A former Jehovah’s Witness is suing the UK branch of the religion and a London congregation leader for more than £150,000 after allegedly being ostracised following a business dispute.
Frank Otuo, 43, is suing the Watchtower Bible and Tract Society of Britain and an elder of its Wimbledon congregation, Jonathan Morley, for defamation, saying he has been “disfellowshipped” over allegations of fraud he says are untrue.
As a life-long worshipper Mr Otuo, a property developer from Putney, claims he has lost hundreds of friends from within the tight-knit religious community.

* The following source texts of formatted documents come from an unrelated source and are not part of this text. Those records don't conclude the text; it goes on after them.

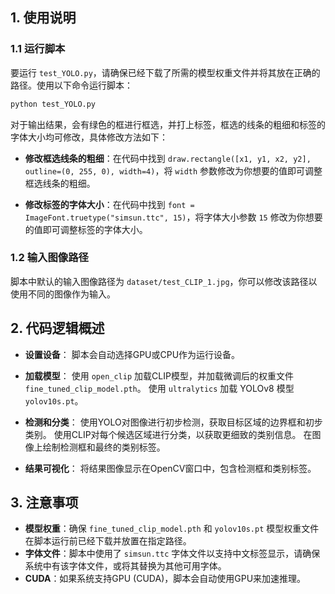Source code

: ## 1. 使用说明

### 1.1 运行脚本

要运行 `test_YOLO.py`，请确保已经下载了所需的模型权重文件并将其放在正确的路径。使用以下命令运行脚本：

```bash
python test_YOLO.py
```
对于输出结果，会有绿色的框进行框选，并打上标签，框选的线条的粗细和标签的字体大小均可修改，具体修改方法如下：

- **修改框选线条的粗细**：在代码中找到 `draw.rectangle([x1, y1, x2, y2], outline=(0, 255, 0), width=4)`，将 `width` 参数修改为你想要的值即可调整框选线条的粗细。

- **修改标签的字体大小**：在代码中找到 `font = ImageFont.truetype("simsun.ttc", 15)`，将字体大小参数 `15` 修改为你想要的值即可调整标签的字体大小。

### 1.2 输入图像路径

脚本中默认的输入图像路径为 `dataset/test_CLIP_1.jpg`，你可以修改该路径以使用不同的图像作为输入。

## 2. 代码逻辑概述

- **设置设备**：
  脚本会自动选择GPU或CPU作为运行设备。

- **加载模型**：
  使用 `open_clip` 加载CLIP模型，并加载微调后的权重文件 `fine_tuned_clip_model.pth`。
  使用 `ultralytics` 加载 YOLOv8 模型 `yolov10s.pt`。

- **检测和分类**：
  使用YOLO对图像进行初步检测，获取目标区域的边界框和初步类别。
  使用CLIP对每个候选区域进行分类，以获取更细致的类别信息。
  在图像上绘制检测框和最终的类别标签。

- **结果可视化**：
  将结果图像显示在OpenCV窗口中，包含检测框和类别标签。

## 3. 注意事项

- **模型权重**：确保 `fine_tuned_clip_model.pth` 和 `yolov10s.pt` 模型权重文件在脚本运行前已经下载并放置在指定路径。
- **字体文件**：脚本中使用了 `simsun.ttc` 字体文件以支持中文标签显示，请确保系统中有该字体文件，或将其替换为其他可用字体。
- **CUDA**：如果系统支持GPU (CUDA)，脚本会自动使用GPU来加速推理。

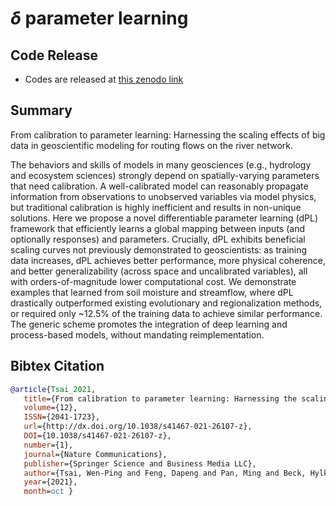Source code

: # $\delta$ parameter learning

## Code Release

- Codes are released at [this zenodo link](https://doi.org/10.5281/zenodo.5227738)


## Summary

From calibration to parameter learning: Harnessing the scaling effects of big data in geoscientific modeling for routing flows on the river network.

The behaviors and skills of models in many geosciences (e.g., hydrology and ecosystem sciences) strongly depend on spatially-varying parameters that need calibration. 
A well-calibrated model can reasonably propagate information from observations to unobserved variables via model physics, but traditional calibration is highly inefficient 
and results in non-unique solutions. Here we propose a novel differentiable parameter learning (dPL) framework that efficiently learns a global mapping between inputs 
(and optionally responses) and parameters. Crucially, dPL exhibits beneficial scaling curves not previously demonstrated to geoscientists: as training data increases, 
dPL achieves better performance, more physical coherence, and better generalizability (across space and uncalibrated variables), all with orders-of-magnitude lower 
computational cost. We demonstrate examples that learned from soil moisture and streamflow, where dPL drastically outperformed existing evolutionary and regionalization
methods, or required only ~12.5% of the training data to achieve similar performance. The generic scheme promotes the integration of deep learning and process-based models,
without mandating reimplementation.

## Bibtex Citation

```bibtex
@article{Tsai_2021,
   title={From calibration to parameter learning: Harnessing the scaling effects of big data in geoscientific modeling},
   volume={12},
   ISSN={2041-1723},
   url={http://dx.doi.org/10.1038/s41467-021-26107-z},
   DOI={10.1038/s41467-021-26107-z},
   number={1},
   journal={Nature Communications},
   publisher={Springer Science and Business Media LLC},
   author={Tsai, Wen-Ping and Feng, Dapeng and Pan, Ming and Beck, Hylke and Lawson, Kathryn and Yang, Yuan and Liu, Jiangtao and Shen, Chaopeng},
   year={2021},
   month=oct }
```
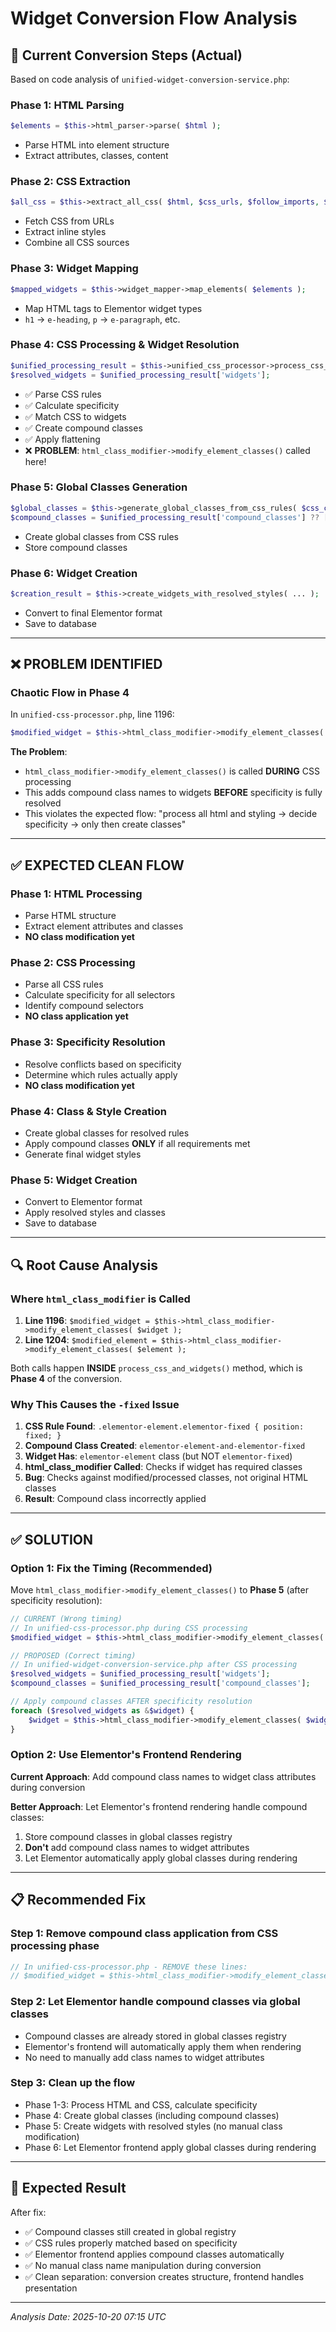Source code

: # Widget Conversion Flow Analysis

## 🎯 **Current Conversion Steps (Actual)**

Based on code analysis of `unified-widget-conversion-service.php`:

### **Phase 1: HTML Parsing**
```php
$elements = $this->html_parser->parse( $html );
```
- Parse HTML into element structure
- Extract attributes, classes, content

### **Phase 2: CSS Extraction** 
```php
$all_css = $this->extract_all_css( $html, $css_urls, $follow_imports, $elements );
```
- Fetch CSS from URLs
- Extract inline styles
- Combine all CSS sources

### **Phase 3: Widget Mapping**
```php
$mapped_widgets = $this->widget_mapper->map_elements( $elements );
```
- Map HTML tags to Elementor widget types
- `h1` → `e-heading`, `p` → `e-paragraph`, etc.

### **Phase 4: CSS Processing & Widget Resolution**
```php
$unified_processing_result = $this->unified_css_processor->process_css_and_widgets( $all_css, $mapped_widgets );
$resolved_widgets = $unified_processing_result['widgets'];
```
- ✅ Parse CSS rules
- ✅ Calculate specificity 
- ✅ Match CSS to widgets
- ✅ Create compound classes
- ✅ Apply flattening
- ❌ **PROBLEM**: `html_class_modifier->modify_element_classes()` called here!

### **Phase 5: Global Classes Generation**
```php
$global_classes = $this->generate_global_classes_from_css_rules( $css_class_rules );
$compound_classes = $unified_processing_result['compound_classes'] ?? [];
```
- Create global classes from CSS rules
- Store compound classes

### **Phase 6: Widget Creation**
```php
$creation_result = $this->create_widgets_with_resolved_styles( ... );
```
- Convert to final Elementor format
- Save to database

---

## ❌ **PROBLEM IDENTIFIED**

### **Chaotic Flow in Phase 4**

In `unified-css-processor.php`, line 1196:
```php
$modified_widget = $this->html_class_modifier->modify_element_classes( $widget );
```

**The Problem**: 
- `html_class_modifier->modify_element_classes()` is called **DURING** CSS processing
- This adds compound class names to widgets **BEFORE** specificity is fully resolved
- This violates the expected flow: "process all html and styling → decide specificity → only then create classes"

---

## ✅ **EXPECTED CLEAN FLOW**

### **Phase 1: HTML Processing**
- Parse HTML structure
- Extract element attributes and classes
- **NO class modification yet**

### **Phase 2: CSS Processing** 
- Parse all CSS rules
- Calculate specificity for all selectors
- Identify compound selectors
- **NO class application yet**

### **Phase 3: Specificity Resolution**
- Resolve conflicts based on specificity
- Determine which rules actually apply
- **NO class modification yet**

### **Phase 4: Class & Style Creation**
- Create global classes for resolved rules
- Apply compound classes **ONLY** if all requirements met
- Generate final widget styles

### **Phase 5: Widget Creation**
- Convert to Elementor format
- Apply resolved styles and classes
- Save to database

---

## 🔍 **Root Cause Analysis**

### **Where `html_class_modifier` is Called**

1. **Line 1196**: `$modified_widget = $this->html_class_modifier->modify_element_classes( $widget );`
2. **Line 1204**: `$modified_element = $this->html_class_modifier->modify_element_classes( $element );`

Both calls happen **INSIDE** `process_css_and_widgets()` method, which is **Phase 4** of the conversion.

### **Why This Causes the `-fixed` Issue**

1. **CSS Rule Found**: `.elementor-element.elementor-fixed { position: fixed; }`
2. **Compound Class Created**: `elementor-element-and-elementor-fixed` 
3. **Widget Has**: `elementor-element` class (but NOT `elementor-fixed`)
4. **html_class_modifier Called**: Checks if widget has required classes
5. **Bug**: Checks against modified/processed classes, not original HTML classes
6. **Result**: Compound class incorrectly applied

---

## ✅ **SOLUTION**

### **Option 1: Fix the Timing (Recommended)**

Move `html_class_modifier->modify_element_classes()` to **Phase 5** (after specificity resolution):

```php
// CURRENT (Wrong timing)
// In unified-css-processor.php during CSS processing
$modified_widget = $this->html_class_modifier->modify_element_classes( $widget );

// PROPOSED (Correct timing)  
// In unified-widget-conversion-service.php after CSS processing
$resolved_widgets = $unified_processing_result['widgets'];
$compound_classes = $unified_processing_result['compound_classes'];

// Apply compound classes AFTER specificity resolution
foreach ($resolved_widgets as &$widget) {
    $widget = $this->html_class_modifier->modify_element_classes( $widget );
}
```

### **Option 2: Use Elementor's Frontend Rendering**

**Current Approach**: Add compound class names to widget class attributes during conversion

**Better Approach**: Let Elementor's frontend rendering handle compound classes:
1. Store compound classes in global classes registry
2. **Don't** add compound class names to widget attributes
3. Let Elementor automatically apply global classes during rendering

---

## 📋 **Recommended Fix**

### **Step 1**: Remove compound class application from CSS processing phase
```php
// In unified-css-processor.php - REMOVE these lines:
// $modified_widget = $this->html_class_modifier->modify_element_classes( $widget );
```

### **Step 2**: Let Elementor handle compound classes via global classes
- Compound classes are already stored in global classes registry
- Elementor's frontend will automatically apply them when rendering
- No need to manually add class names to widget attributes

### **Step 3**: Clean up the flow
- Phase 1-3: Process HTML and CSS, calculate specificity
- Phase 4: Create global classes (including compound classes)
- Phase 5: Create widgets with resolved styles (no manual class modification)
- Phase 6: Let Elementor frontend apply global classes during rendering

---

## 🎯 **Expected Result**

After fix:
- ✅ Compound classes still created in global registry
- ✅ CSS rules properly matched based on specificity
- ✅ Elementor frontend applies compound classes automatically
- ✅ No manual class name manipulation during conversion
- ✅ Clean separation: conversion creates structure, frontend handles presentation

---

*Analysis Date: 2025-10-20 07:15 UTC*
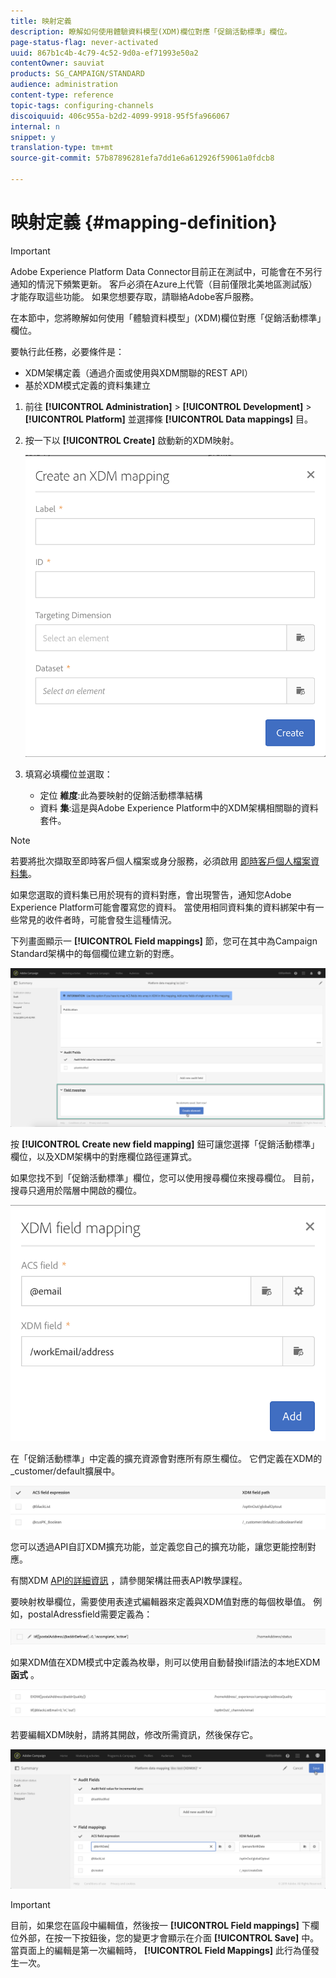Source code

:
 ```yaml
---
title: 映射定義
description: 瞭解如何使用體驗資料模型(XDM)欄位對應「促銷活動標準」欄位。
page-status-flag: never-activated
uuid: 867b1c4b-4c79-4c52-9d0a-ef71993e50a2
contentOwner: sauviat
products: SG_CAMPAIGN/STANDARD
audience: administration
content-type: reference
topic-tags: configuring-channels
discoiquuid: 406c955a-b2d2-4099-9918-95f5fa966067
internal: n
snippet: y
translation-type: tm+mt
source-git-commit: 57b87896281efa7dd1e6a612926f59061a0fdcb8

---
```



# 映射定義 {#mapping-definition}

>[!IMPORTANT]
>
>Adobe Experience Platform Data Connector目前正在測試中，可能會在不另行通知的情況下頻繁更新。 客戶必須在Azure上代管（目前僅限北美地區測試版）才能存取這些功能。 如果您想要存取，請聯絡Adobe客戶服務。

在本節中，您將瞭解如何使用「體驗資料模型」(XDM)欄位對應「促銷活動標準」欄位。

要執行此任務，必要條件是：

* XDM架構定義（通過介面或使用與XDM關聯的REST API）
* 基於XDM模式定義的資料集建立

1. 前往 **[!UICONTROL Administration]** > **[!UICONTROL Development]** > **[!UICONTROL Platform]** 並選擇條 **[!UICONTROL Data mappings]** 目。

1. 按一下以 **[!UICONTROL Create]** 啟動新的XDM映射。

   ![](assets/aep_createmapping.png)

1. 填寫必填欄位並選取：

   * 定位 **維度**:此為要映射的促銷活動標準結構
   * 資料 **集**:這是與Adobe Experience Platform中的XDM架構相關聯的資料套件。

>[!NOTE]
>
>若要將批次擷取至即時客戶個人檔案或身分服務，必須啟用 [即時客戶個人檔案資料集](https://docs.adobe.com/content/help/en/experience-platform/rtcdp/intro/get-started.html)。
>
>如果您選取的資料集已用於現有的資料對應，會出現警告，通知您Adobe Experience Platform可能會覆寫您的資料。 當使用相同資料集的資料綁架中有一些常見的收件者時，可能會發生這種情況。

下列畫面顯示一 **[!UICONTROL Field mappings]** 節，您可在其中為Campaign Standard架構中的每個欄位建立新的對應。

![](assets/aep_fieldmappings.png)

按 **[!UICONTROL Create new field mapping]** 鈕可讓您選擇「促銷活動標準」欄位，以及XDM架構中的對應欄位路徑運算式。

如果您找不到「促銷活動標準」欄位，您可以使用搜尋欄位來搜尋欄位。 目前，搜尋只適用於階層中開啟的欄位。

![](assets/aep_mapfield.png)

在「促銷活動標準」中定義的擴充資源會對應所有原生欄位。 它們定義在XDM的_customer/default擴展中。

![](assets/aep_fieldscusmapping.png)

您可以透過API自訂XDM擴充功能，並定義您自己的擴充功能，讓您更能控制對應。

有關XDM [API的詳細資訊](https://docs.adobe.com/content/help/en/experience-platform/xdm/api/getting-started.html) ，請參閱架構註冊表API教學課程。

要映射枚舉欄位，需要使用表達式編輯器來定義與XDM值對應的每個枚舉值。 例如，postalAdressfield需要定義為：

![](assets/aep_enummapping.png)

如果XDM值在XDM模式中定義為枚舉，則可以使用自動替換lif語法的本地EXDM **函式** 。

![](assets/aep_enummappingexdm.png)

若要編輯XDM映射，請將其開啟，修改所需資訊，然後保存它。

![](assets/aep_editmapping.png)

>[!IMPORTANT]
>
>目前，如果您在區段中編輯值，然後按一 **[!UICONTROL Field mappings]** 下欄位外部，在按一下按鈕後，您的變更才會顯示在介面 **[!UICONTROL Save]** 中。 當頁面上的編輯是第一次編輯時， **[!UICONTROL Field Mappings]** 此行為僅發生一次。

A member of the Wimbledon congregation for 20 years, he also claims the move has violated his right to a family life because relatives who belong to the faith, including his ailing mother living abroad, are effectively barred from speaking to him.
According to papers lodged at the High Court, seen by the Standard, Mr Otuo claims to have suffered “near irreparable damage to his reputation, emotions, physical and psychological” and “extreme shunning by friends and family.”
The papers add: “My three young children [aged seven to 14] are finding it extremely difficult to cope with the fact that their dad has been ostracised by the only community they have ever known since birth.
“This is in addition to the spiritual harm and mental distress caused to me as a direct consequence of the action.
“I have lost all my friends who were only Jehovah’s Witnesses as they are not allowed to speak to me lest they face the same fate.
“The worship and faith was in essence everything my family and I lived for.
“It was our lives and everything else revolved around it. I am not allowed to have any spiritual association with my own wife and children [who still attend meetings].”
The business spat is said to have erupted in July 2012.
An unhappy creditor is said to have complained about Mr Otuo to congregation elders, who set up a committee and later booted out the father-of-three.
The court claim said Mr Otuo “vigorously denies the allegation of fraud and has consistently maintained his innocence”.
A court hearing is set for October 30.
Mr Morley declined to comment.
A Watchtower spokesman said it would defend the action.